**WORK INSTRUCTION:**
Repeat every entry in full. Match each line exactly.

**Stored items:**
——————

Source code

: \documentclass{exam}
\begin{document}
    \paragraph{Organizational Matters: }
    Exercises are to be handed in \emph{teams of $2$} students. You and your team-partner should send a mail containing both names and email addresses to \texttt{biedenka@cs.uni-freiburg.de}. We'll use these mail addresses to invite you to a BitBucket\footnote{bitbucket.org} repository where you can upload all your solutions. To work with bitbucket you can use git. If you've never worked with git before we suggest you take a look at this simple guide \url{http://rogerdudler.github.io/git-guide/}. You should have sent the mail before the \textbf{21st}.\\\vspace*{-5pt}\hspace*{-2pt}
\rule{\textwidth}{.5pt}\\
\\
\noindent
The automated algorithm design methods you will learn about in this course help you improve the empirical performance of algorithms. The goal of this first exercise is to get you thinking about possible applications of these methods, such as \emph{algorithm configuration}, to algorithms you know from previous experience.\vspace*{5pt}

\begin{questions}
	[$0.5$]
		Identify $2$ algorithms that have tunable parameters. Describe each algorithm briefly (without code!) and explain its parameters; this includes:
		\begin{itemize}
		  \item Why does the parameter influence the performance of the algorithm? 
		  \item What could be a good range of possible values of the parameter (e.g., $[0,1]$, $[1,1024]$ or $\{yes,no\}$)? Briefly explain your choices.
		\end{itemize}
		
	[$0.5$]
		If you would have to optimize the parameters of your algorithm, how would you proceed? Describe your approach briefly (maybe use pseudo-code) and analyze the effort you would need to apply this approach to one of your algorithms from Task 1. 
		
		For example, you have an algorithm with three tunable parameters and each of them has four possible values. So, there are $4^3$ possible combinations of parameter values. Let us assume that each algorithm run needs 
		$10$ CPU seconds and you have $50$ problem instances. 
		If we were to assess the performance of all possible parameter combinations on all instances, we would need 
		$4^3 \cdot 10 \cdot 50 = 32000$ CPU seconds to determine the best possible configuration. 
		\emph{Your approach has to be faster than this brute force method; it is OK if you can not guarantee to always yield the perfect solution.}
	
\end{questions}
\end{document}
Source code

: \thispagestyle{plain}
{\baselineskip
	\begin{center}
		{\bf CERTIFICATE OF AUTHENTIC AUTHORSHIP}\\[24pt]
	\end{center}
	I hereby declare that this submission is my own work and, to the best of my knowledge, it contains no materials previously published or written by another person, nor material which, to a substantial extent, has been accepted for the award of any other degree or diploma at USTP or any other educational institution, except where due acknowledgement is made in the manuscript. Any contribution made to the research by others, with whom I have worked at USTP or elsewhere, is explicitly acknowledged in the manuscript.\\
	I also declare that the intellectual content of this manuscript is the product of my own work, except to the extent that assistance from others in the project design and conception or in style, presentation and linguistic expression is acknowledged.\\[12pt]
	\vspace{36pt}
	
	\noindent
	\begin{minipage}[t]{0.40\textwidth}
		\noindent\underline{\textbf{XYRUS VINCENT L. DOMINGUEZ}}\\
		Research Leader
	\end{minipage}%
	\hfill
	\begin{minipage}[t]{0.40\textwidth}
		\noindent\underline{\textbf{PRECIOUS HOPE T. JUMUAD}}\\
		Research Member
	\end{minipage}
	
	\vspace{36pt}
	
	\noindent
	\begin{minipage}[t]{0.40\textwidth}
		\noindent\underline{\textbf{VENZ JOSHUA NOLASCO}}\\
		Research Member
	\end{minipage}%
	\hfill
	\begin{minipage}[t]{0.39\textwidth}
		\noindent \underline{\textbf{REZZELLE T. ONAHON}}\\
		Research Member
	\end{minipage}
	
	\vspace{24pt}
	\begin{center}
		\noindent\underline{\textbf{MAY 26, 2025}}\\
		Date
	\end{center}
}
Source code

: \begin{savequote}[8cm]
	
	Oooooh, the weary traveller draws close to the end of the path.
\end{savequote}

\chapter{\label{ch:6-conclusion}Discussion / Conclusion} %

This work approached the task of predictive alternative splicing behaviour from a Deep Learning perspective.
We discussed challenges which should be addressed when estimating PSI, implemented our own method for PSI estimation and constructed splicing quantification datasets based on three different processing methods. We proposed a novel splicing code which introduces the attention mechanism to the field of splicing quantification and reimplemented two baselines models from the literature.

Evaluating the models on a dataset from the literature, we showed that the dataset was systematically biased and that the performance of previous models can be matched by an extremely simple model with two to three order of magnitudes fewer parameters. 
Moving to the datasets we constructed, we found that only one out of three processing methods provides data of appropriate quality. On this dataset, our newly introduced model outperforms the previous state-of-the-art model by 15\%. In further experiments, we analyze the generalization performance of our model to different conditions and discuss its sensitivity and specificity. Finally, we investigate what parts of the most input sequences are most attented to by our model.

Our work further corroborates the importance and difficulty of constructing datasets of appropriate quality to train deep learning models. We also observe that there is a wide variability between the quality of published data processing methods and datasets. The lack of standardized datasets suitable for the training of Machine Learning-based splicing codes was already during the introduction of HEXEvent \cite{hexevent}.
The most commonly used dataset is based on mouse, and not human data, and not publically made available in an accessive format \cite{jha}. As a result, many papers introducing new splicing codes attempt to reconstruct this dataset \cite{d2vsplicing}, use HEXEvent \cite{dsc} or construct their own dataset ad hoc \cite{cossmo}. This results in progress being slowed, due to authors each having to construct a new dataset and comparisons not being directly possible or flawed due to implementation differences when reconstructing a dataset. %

——————

**ANSWER:**
Source code

: \documentclass{exam}
\begin{document}
    \paragraph{Organizational Matters: }
    Exercises are to be handed in \emph{teams of $2$} students. You and your team-partner should send a mail containing both names and email addresses to \texttt{biedenka@cs.uni-freiburg.de}. We'll use these mail addresses to invite you to a BitBucket\footnote{bitbucket.org} repository where you can upload all your solutions. To work with bitbucket you can use git. If you've never worked with git before we suggest you take a look at this simple guide \url{http://rogerdudler.github.io/git-guide/}. You should have sent the mail before the \textbf{21st}.\\\vspace*{-5pt}\hspace*{-2pt}
\rule{\textwidth}{.5pt}\\
\\
\noindent
The automated algorithm design methods you will learn about in this course help you improve the empirical performance of algorithms. The goal of this first exercise is to get you thinking about possible applications of these methods, such as \emph{algorithm configuration}, to algorithms you know from previous experience.\vspace*{5pt}

\begin{questions}
	[$0.5$]
		Identify $2$ algorithms that have tunable parameters. Describe each algorithm briefly (without code!) and explain its parameters; this includes:
		\begin{itemize}
		  \item Why does the parameter influence the performance of the algorithm? 
		  \item What could be a good range of possible values of the parameter (e.g., $[0,1]$, $[1,1024]$ or $\{yes,no\}$)? Briefly explain your choices.
		\end{itemize}
		
	[$0.5$]
		If you would have to optimize the parameters of your algorithm, how would you proceed? Describe your approach briefly (maybe use pseudo-code) and analyze the effort you would need to apply this approach to one of your algorithms from Task 1. 
		
		For example, you have an algorithm with three tunable parameters and each of them has four possible values. So, there are $4^3$ possible combinations of parameter values. Let us assume that each algorithm run needs 
		$10$ CPU seconds and you have $50$ problem instances. 
		If we were to assess the performance of all possible parameter combinations on all instances, we would need 
		$4^3 \cdot 10 \cdot 50 = 32000$ CPU seconds to determine the best possible configuration. 
		\emph{Your approach has to be faster than this brute force method; it is OK if you can not guarantee to always yield the perfect solution.}
	
\end{questions}
\end{document}
Source code

: \thispagestyle{plain}
{\baselineskip
	\begin{center}
		{\bf CERTIFICATE OF AUTHENTIC AUTHORSHIP}\\[24pt]
	\end{center}
	I hereby declare that this submission is my own work and, to the best of my knowledge, it contains no materials previously published or written by another person, nor material which, to a substantial extent, has been accepted for the award of any other degree or diploma at USTP or any other educational institution, except where due acknowledgement is made in the manuscript. Any contribution made to the research by others, with whom I have worked at USTP or elsewhere, is explicitly acknowledged in the manuscript.\\
	I also declare that the intellectual content of this manuscript is the product of my own work, except to the extent that assistance from others in the project design and conception or in style, presentation and linguistic expression is acknowledged.\\[12pt]
	\vspace{36pt}
	
	\noindent
	\begin{minipage}[t]{0.40\textwidth}
		\noindent\underline{\textbf{XYRUS VINCENT L. DOMINGUEZ}}\\
		Research Leader
	\end{minipage}%
	\hfill
	\begin{minipage}[t]{0.40\textwidth}
		\noindent\underline{\textbf{PRECIOUS HOPE T. JUMUAD}}\\
		Research Member
	\end{minipage}
	
	\vspace{36pt}
	
	\noindent
	\begin{minipage}[t]{0.40\textwidth}
		\noindent\underline{\textbf{VENZ JOSHUA NOLASCO}}\\
		Research Member
	\end{minipage}%
	\hfill
	\begin{minipage}[t]{0.39\textwidth}
		\noindent \underline{\textbf{REZZELLE T. ONAHON}}\\
		Research Member
	\end{minipage}
	
	\vspace{24pt}
	\begin{center}
		\noindent\underline{\textbf{MAY 26, 2025}}\\
		Date
	\end{center}
}
Source code

: \begin{savequote}[8cm]
	
	Oooooh, the weary traveller draws close to the end of the path.
\end{savequote}

\chapter{\label{ch:6-conclusion}Discussion / Conclusion} %

This work approached the task of predictive alternative splicing behaviour from a Deep Learning perspective.
We discussed challenges which should be addressed when estimating PSI, implemented our own method for PSI estimation and constructed splicing quantification datasets based on three different processing methods. We proposed a novel splicing code which introduces the attention mechanism to the field of splicing quantification and reimplemented two baselines models from the literature.

Evaluating the models on a dataset from the literature, we showed that the dataset was systematically biased and that the performance of previous models can be matched by an extremely simple model with two to three order of magnitudes fewer parameters. 
Moving to the datasets we constructed, we found that only one out of three processing methods provides data of appropriate quality. On this dataset, our newly introduced model outperforms the previous state-of-the-art model by 15\%. In further experiments, we analyze the generalization performance of our model to different conditions and discuss its sensitivity and specificity. Finally, we investigate what parts of the most input sequences are most attented to by our model.

Our work further corroborates the importance and difficulty of constructing datasets of appropriate quality to train deep learning models. We also observe that there is a wide variability between the quality of published data processing methods and datasets. The lack of standardized datasets suitable for the training of Machine Learning-based splicing codes was already during the introduction of HEXEvent \cite{hexevent}.
The most commonly used dataset is based on mouse, and not human data, and not publically made available in an accessive format \cite{jha}. As a result, many papers introducing new splicing codes attempt to reconstruct this dataset \cite{d2vsplicing}, use HEXEvent \cite{dsc} or construct their own dataset ad hoc \cite{cossmo}. This results in progress being slowed, due to authors each having to construct a new dataset and comparisons not being directly possible or flawed due to implementation differences when reconstructing a dataset. %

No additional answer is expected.